(Stored data)
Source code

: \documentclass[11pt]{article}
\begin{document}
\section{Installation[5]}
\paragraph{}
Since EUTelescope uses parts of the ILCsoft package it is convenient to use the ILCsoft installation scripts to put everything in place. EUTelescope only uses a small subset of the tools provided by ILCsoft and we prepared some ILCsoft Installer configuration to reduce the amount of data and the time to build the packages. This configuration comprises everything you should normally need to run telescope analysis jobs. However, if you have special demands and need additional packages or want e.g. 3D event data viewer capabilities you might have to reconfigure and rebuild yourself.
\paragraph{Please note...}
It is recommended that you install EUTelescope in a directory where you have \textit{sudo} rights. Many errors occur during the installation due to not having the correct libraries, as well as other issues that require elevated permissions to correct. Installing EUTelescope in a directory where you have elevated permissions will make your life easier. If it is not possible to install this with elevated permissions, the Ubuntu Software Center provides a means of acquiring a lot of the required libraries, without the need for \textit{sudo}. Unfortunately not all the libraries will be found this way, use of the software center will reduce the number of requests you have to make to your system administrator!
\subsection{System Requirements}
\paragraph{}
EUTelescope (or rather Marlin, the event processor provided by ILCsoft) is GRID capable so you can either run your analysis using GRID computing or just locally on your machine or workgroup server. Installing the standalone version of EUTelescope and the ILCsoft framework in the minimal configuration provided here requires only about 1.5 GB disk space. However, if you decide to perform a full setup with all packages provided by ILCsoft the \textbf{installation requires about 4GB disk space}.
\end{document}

- DIRECTIONS FOR THIS TASK:
Would you transcribe the entries above exactly as they appear?

- ANSWER TO THE PROBLEM:
Source code

: \documentclass[11pt]{article}
\begin{document}
\section{Installation[5]}
\paragraph{}
Since EUTelescope uses parts of the ILCsoft package it is convenient to use the ILCsoft installation scripts to put everything in place. EUTelescope only uses a small subset of the tools provided by ILCsoft and we prepared some ILCsoft Installer configuration to reduce the amount of data and the time to build the packages. This configuration comprises everything you should normally need to run telescope analysis jobs. However, if you have special demands and need additional packages or want e.g. 3D event data viewer capabilities you might have to reconfigure and rebuild yourself.
\paragraph{Please note...}
It is recommended that you install EUTelescope in a directory where you have \textit{sudo} rights. Many errors occur during the installation due to not having the correct libraries, as well as other issues that require elevated permissions to correct. Installing EUTelescope in a directory where you have elevated permissions will make your life easier. If it is not possible to install this with elevated permissions, the Ubuntu Software Center provides a means of acquiring a lot of the required libraries, without the need for \textit{sudo}. Unfortunately not all the libraries will be found this way, use of the software center will reduce the number of requests you have to make to your system administrator!
\subsection{System Requirements}
\paragraph{}
EUTelescope (or rather Marlin, the event processor provided by ILCsoft) is GRID capable so you can either run your analysis using GRID computing or just locally on your machine or workgroup server. Installing the standalone version of EUTelescope and the ILCsoft framework in the minimal configuration provided here requires only about 1.5 GB disk space. However, if you decide to perform a full setup with all packages provided by ILCsoft the \textbf{installation requires about 4GB disk space}.
\end{document}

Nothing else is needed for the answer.